Entendendo a vulnerabilidade de segurança do JWT
Introdução
Em março de 2015 Tim McLean publicou em um blog que após analisar várias implementações do JSON Web Token (JWT) descobriu vulnerabilidades que permitiam que a etapa de verificação pudesse ser burlada.
E nesse artigo vamos entender exatamente como essas vulnerabilidades podem ser exploradas, tanto para auditar uma biblioteca existente quanto para evitar erros ao utilizar quaisquer bibliotecas existentes.
Conceitos Iniciais
Antes de analisarmos a vulnerabilidade, irei revisar os conceitos básicos necessários para entender os problemas.
Hash (Checksum)
Os algoritmos de soma hash são algoritmos que retornam um resultado de comprimento fixo independente do tamanho da entrada, e esse resultado é quase exclusivo para os dados de entrada. Os algoritmos mais conhecidos são: MD5, SHA-1 e SHA-2.
Como os resultados retornados por tais algoritmos são apenas apenas uma soma dos dados de entrada não há como inferir os dados de entrada através do resultado. Esses resultados são muito úteis para verificação de integridade, pois se espera que qualquer alteração nos dados de entrada os resultados sejam diferentes.
Mensagem | Hash |
---|---|
Oi |
lxFc |
Olá, como vai? |
R+bU |
Bem-vindo |
IB84 |
Criptografia Simétrica
Os algoritmos de criptografia simétrica utilizam apenas uma chave para criptografar um dado qualquer, que pode ser uma mensagem, um arquivo, um pacote de dados etc. Os algoritmos mais conhecidos são: DES, TripleDES, AES, RC4 e RC5.
A principal vantagem de algoritmos de criptografia simétrica é que são muito rápidos, o que se traduz em baixa latência e pouco uso de CPU. Já a principal desvantagem é que por utilizar a mesma chave quanto para criptografar quanto para descriptografar, essa chave precisa ser compartilhada com o receptor.
Criptografia Assimétrica
Os algoritmos de criptografia assimétrica utilizam duas chaves complementares para criptografar e descriptografar. Uma das chaves é guardada em segredo e não é revelada ninguém e outra pode ser publicada a qualquer um livremente. Os algoritmos mais conhecidos são: RSA e ECDSA.

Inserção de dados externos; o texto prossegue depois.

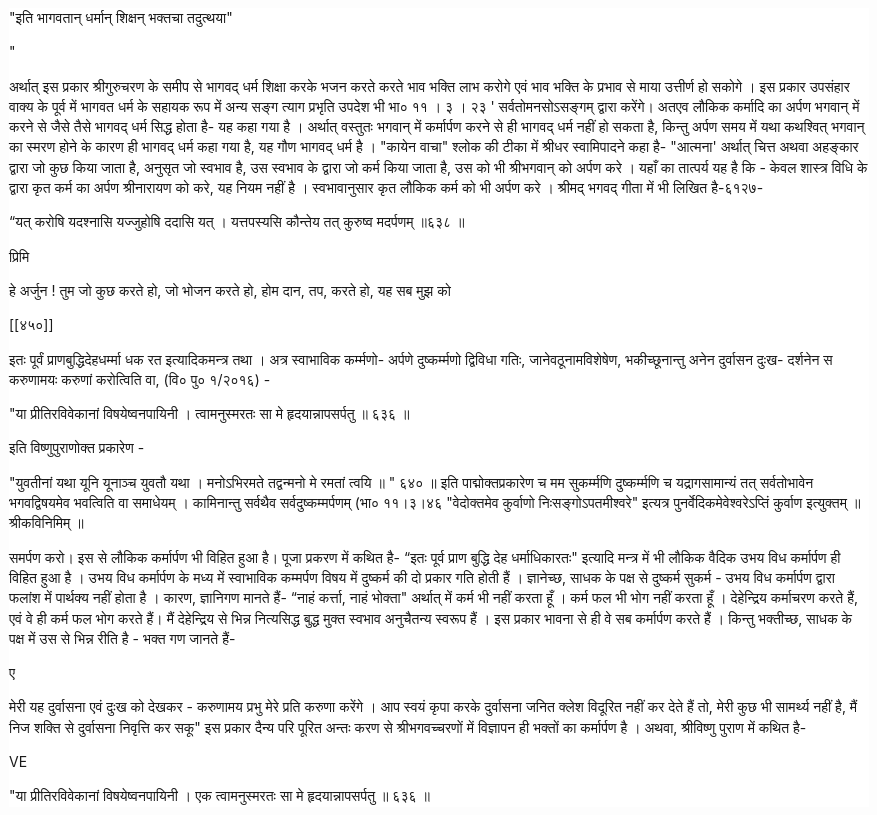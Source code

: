 "इति भागवतान् धर्मान् शिक्षन् भक्तचा तदुत्थया" 

" 

अर्थात् इस प्रकार श्रीगुरुचरण के समीप से भागवद् धर्म शिक्षा करके भजन करते करते भाव भक्ति लाभ करोगे एवं भाव भक्ति के प्रभाव से माया उत्तीर्ण हो सकोगे । इस प्रकार उपसंहार वाक्य के पूर्व में भागवत धर्म के सहायक रूप में अन्य सङ्ग त्याग प्रभृति उपदेश भी भा० ११ । ३ । २३ ' सर्वतोमनसोऽसङ्गम् द्वारा करेंगे। अतएव लौकिक कर्मादि का अर्पण भगवान् में करने से जैसे तैसे भागवद् धर्म सिद्ध होता है- यह कहा गया है । अर्थात् वस्तुतः भगवान् में कर्मार्पण करने से ही भागवद् धर्म नहीं हो सकता है, किन्तु अर्पण समय में यथा कथश्वित् भगवान् का स्मरण होने के कारण ही भागवद् धर्म कहा गया है, यह गौण भागवद् धर्म है । "कायेन वाचा" श्लोक की टीका में श्रीधर स्वामिपादने कहा है- "आत्मना' अर्थात् चित्त अथवा अहङ्कार द्वारा जो कुछ किया जाता है, अनुसृत जो स्वभाव है, उस स्वभाव के द्वारा जो कर्म किया जाता है, उस को भी श्रीभगवान् को अर्पण करे । यहाँ का तात्पर्य यह है कि - केवल शास्त्र विधि के द्वारा कृत कर्म का अर्पण श्रीनारायण को करे, यह नियम नहीं है । स्वभावानुसार कृत लौकिक कर्म को भी अर्पण करे । श्रीमद् भगवद् गीता में भी लिखित है-६१२७- 

“यत् करोषि यदश्नासि यज्जुहोषि ददासि यत् । यत्तपस्यसि कौन्तेय तत् कुरुष्व मदर्पणम् ॥६३८ ॥ 

प्रिमि 

हे अर्जुन ! तुम जो कुछ करते हो, जो भोजन करते हो, होम दान, तप, करते हो, यह सब मुझ को 

[[४५०]] 



इतः पूर्वं प्राणबुद्धिदेहधर्म्मा धक रत इत्यादिकमन्त्र तथा । अत्र स्वाभाविक कर्म्मणो- अर्पणे दुष्कर्म्मणो द्विविधा गतिः, जानेवठूनामविशेषेण, भकीच्छूनान्तु अनेन दुर्वासन दुःख- दर्शनेन स करुणामयः करुणां करोत्विति वा, (वि० पु० १/२०१६) - 

"या प्रीतिरविवेकानां विषयेष्वनपायिनी । त्वामनुस्मरतः सा मे हृदयान्नापसर्पतु ॥ ६३६ ॥ 

इति विष्णुपुराणोक्त प्रकारेण - 

"युवतीनां यथा यूनि यूनाञ्च युवतौ यथा । मनोऽभिरमते तद्वन्मनो मे रमतां त्वयि ॥ " ६४० ॥ इति पाद्मोक्तप्रकारेण च मम सुकर्म्मणि दुष्कर्म्मणि च यद्रागसामान्यं तत् सर्वतोभावेन भगवद्विषयमेव भवत्विति वा समाधेयम् । कामिनान्तु सर्वथैव सर्वदुष्कम्मर्पणम् (भा० ११।३।४६ "वेदोक्तमेव कुर्वाणो निःसङ्गोऽपतमीश्वरे" इत्यत्र पुनर्वेदिकमेवेश्वरेऽप्तिं कुर्वाण इत्युक्तम् ॥ श्रीकविनिमिम् ॥ 

समर्पण करो। इस से लौकिक कर्मार्पण भी विहित हुआ है। पूजा प्रकरण में कथित है- “इतः पूर्व प्राण बुद्धि देह धर्माधिकारतः" इत्यादि मन्त्र में भी लौकिक वैदिक उभय विध कर्मार्पण ही विहित हुआ है । उभय विध कर्मार्पण के मध्य में स्वाभाविक कम्मर्पण विषय में दुष्कर्म की दो प्रकार गति होती हैं । ज्ञानेच्छ, साधक के पक्ष से दुष्कर्म सुकर्म - उभय विध कर्मार्पण द्वारा फलांश में पार्थक्य नहीं होता है । कारण, ज्ञानिगण मानते हैं- “नाहं कर्त्ता, नाहं भोक्ता" अर्थात् में कर्म भी नहीं करता हूँ । कर्म फल भी भोग नहीं करता हूँ । देहेन्द्रिय कर्माचरण करते हैं, एवं वे ही कर्म फल भोग करते हैं। मैं देहेन्द्रिय से भिन्न नित्यसिद्ध बुद्ध मुक्त स्वभाव अनुचैतन्य स्वरूप हैं । इस प्रकार भावना से ही वे सब कर्मार्पण करते हैं । किन्तु भक्तीच्छ, साधक के पक्ष में उस से भिन्न रीति है - भक्त गण जानते हैं- 

ए 

मेरी यह दुर्वासना एवं दुःख को देखकर - करुणामय प्रभु मेरे प्रति करुणा करेंगे । आप स्वयं कृपा करके दुर्वासना जनित क्लेश विदूरित नहीं कर देते हैं तो, मेरी कुछ भी सामर्थ्य नहीं है, मैं निज शक्ति से दुर्वासना निवृत्ति कर सकू" इस प्रकार दैन्य परि पूरित अन्तः करण से श्रीभगवच्चरणों में विज्ञापन ही भक्तों का कर्मार्पण है । अथवा, श्रीविष्णु पुराण में कथित है- 

VE 

"या प्रीतिरविवेकानां विषयेष्वनपायिनी । एक त्वामनुस्मरतः सा मे हृदयान्नापसर्पतु ॥ ६३६ ॥ 
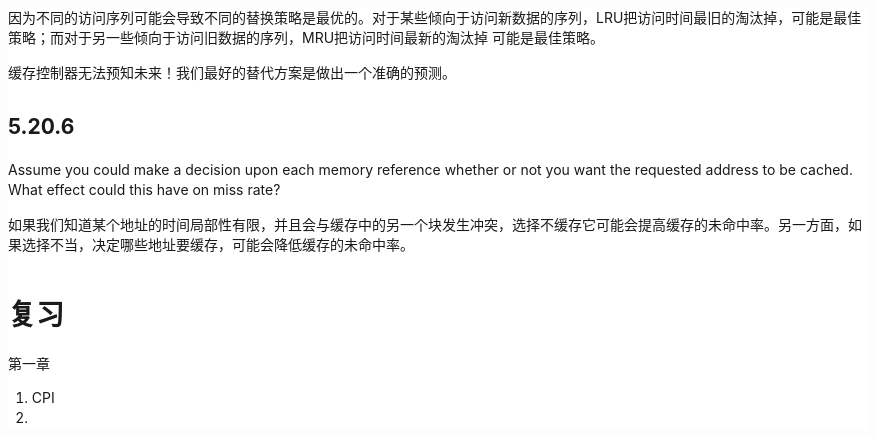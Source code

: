 因为不同的访问序列可能会导致不同的替换策略是最优的。对于某些倾向于访问新数据的序列，LRU把访问时间最旧的淘汰掉，可能是最佳策略；而对于另一些倾向于访问旧数据的序列，MRU把访问时间最新的淘汰掉 可能是最佳策略。


</div>

<div class="fragment">

缓存控制器无法预知未来！我们最好的替代方案是做出一个准确的预测。
</div>

<div class="fragment">



##  5.20.6
<div class="fragment">

Assume you could make a decision upon each memory 
reference whether or not you want the requested address to be cached. What effect 
could this have on miss rate?
</div>

<div class="fragment">

如果我们知道某个地址的时间局部性有限，并且会与缓存中的另一个块发生冲突，选择不缓存它可能会提高缓存的未命中率。另一方面，如果选择不当，决定哪些地址要缓存，可能会降低缓存的未命中率。
</div>

<div class="middle center">
<div style="width: 100%">

# 复习

</div>
</div>



第一章 

1. CPI
2.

Um grande diferencial dessa classe de algoritmos é que um dado criptografado com uma chave pode apenas ser descriptografado com outra e vice-versa. Essa característica permite que estranhos mantenham uma comunicação segura mesmo que o meio de comunicação não o seja, e além disso, não há a necessidade de um meio seguro para que a troca de chave ocorra.
Algoritmos de criptografia assimétrica são muito custosos em termos de CPU, por esse motivo as comunicações, normalmente, os utilizam como meio de troca de chave simétrica. Diminuindo, assim o tempo e recursos da CPU.
Assinaturas
Há também outro uso muito comum para a criptografia assimétrica, além de ser utilizada para garantir privacidade, também é utilizada em assinaturas para garantir identidade.
Quando Anderson quer enviar um dado sigiloso para Roberta, ele utiliza a chave pública de Roberta para garantir que apenas Roberta consiga descriptografar o dado enviado. Entretanto, quando Roberto quer confirmar que um dado foi gerado por ele, o mesmo pode utilizar a chave privada para criptografar o dado e assim qualquer um com sua chave pública pode confirmar a identidade descriptografando o dado.
Apesar de eficaz, criptografar todo o dado para garantir identidade não é muito usual. O problema é que dependendo da aplicação é um gasto de recursos desnecessário.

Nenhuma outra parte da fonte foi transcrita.